(Collected data)

::::

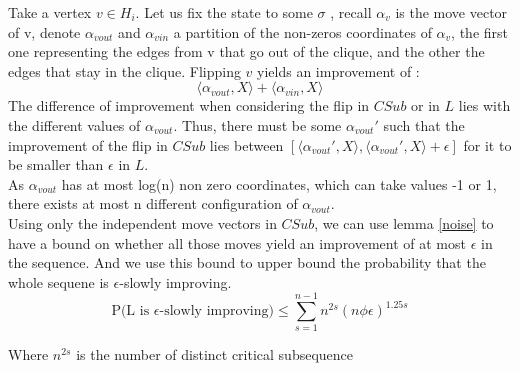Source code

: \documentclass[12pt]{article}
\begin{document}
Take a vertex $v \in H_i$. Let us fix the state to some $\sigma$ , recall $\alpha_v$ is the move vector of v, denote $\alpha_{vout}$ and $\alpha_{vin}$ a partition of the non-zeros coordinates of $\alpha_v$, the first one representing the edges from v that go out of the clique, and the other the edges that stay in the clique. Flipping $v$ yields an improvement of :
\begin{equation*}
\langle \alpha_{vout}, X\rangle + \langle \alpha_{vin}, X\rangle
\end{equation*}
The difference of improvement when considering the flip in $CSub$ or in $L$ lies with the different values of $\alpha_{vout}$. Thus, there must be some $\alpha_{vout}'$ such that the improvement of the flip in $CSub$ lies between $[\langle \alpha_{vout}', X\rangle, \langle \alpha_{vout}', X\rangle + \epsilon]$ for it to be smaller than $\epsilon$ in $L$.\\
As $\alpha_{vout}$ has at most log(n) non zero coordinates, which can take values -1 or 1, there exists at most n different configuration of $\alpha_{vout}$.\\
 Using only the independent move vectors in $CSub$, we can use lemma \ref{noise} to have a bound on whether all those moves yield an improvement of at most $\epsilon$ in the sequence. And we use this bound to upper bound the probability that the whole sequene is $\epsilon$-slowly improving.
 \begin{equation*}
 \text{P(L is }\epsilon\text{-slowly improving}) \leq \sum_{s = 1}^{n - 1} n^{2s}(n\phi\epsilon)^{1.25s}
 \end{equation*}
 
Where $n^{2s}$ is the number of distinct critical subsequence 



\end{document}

::::

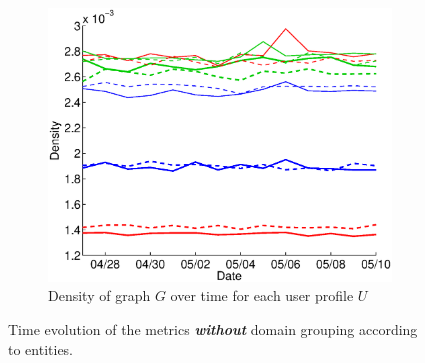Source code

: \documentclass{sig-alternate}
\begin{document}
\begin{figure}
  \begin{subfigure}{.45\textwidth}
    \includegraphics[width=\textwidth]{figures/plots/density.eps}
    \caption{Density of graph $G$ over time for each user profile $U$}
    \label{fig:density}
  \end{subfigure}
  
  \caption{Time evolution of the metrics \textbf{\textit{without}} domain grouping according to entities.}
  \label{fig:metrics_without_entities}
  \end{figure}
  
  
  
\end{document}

::::

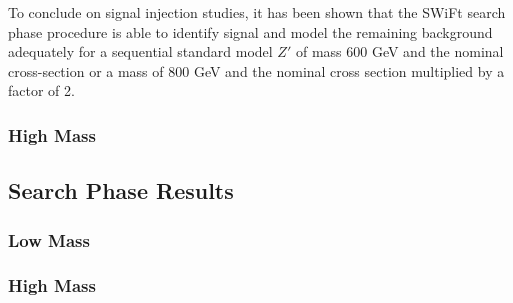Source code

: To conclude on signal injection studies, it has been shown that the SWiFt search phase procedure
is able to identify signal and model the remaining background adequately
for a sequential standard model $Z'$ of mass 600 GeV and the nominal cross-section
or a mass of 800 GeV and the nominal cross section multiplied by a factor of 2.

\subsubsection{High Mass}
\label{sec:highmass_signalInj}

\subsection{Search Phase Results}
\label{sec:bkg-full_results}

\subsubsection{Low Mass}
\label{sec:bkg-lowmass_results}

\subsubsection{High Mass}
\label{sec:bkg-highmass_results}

::::

### Aim of the task
Take every line from the records that holds "documentclass" and copy it down.

### Problem solution
: \documentclass[12pt]{article}
: \documentclass{sig-alternate}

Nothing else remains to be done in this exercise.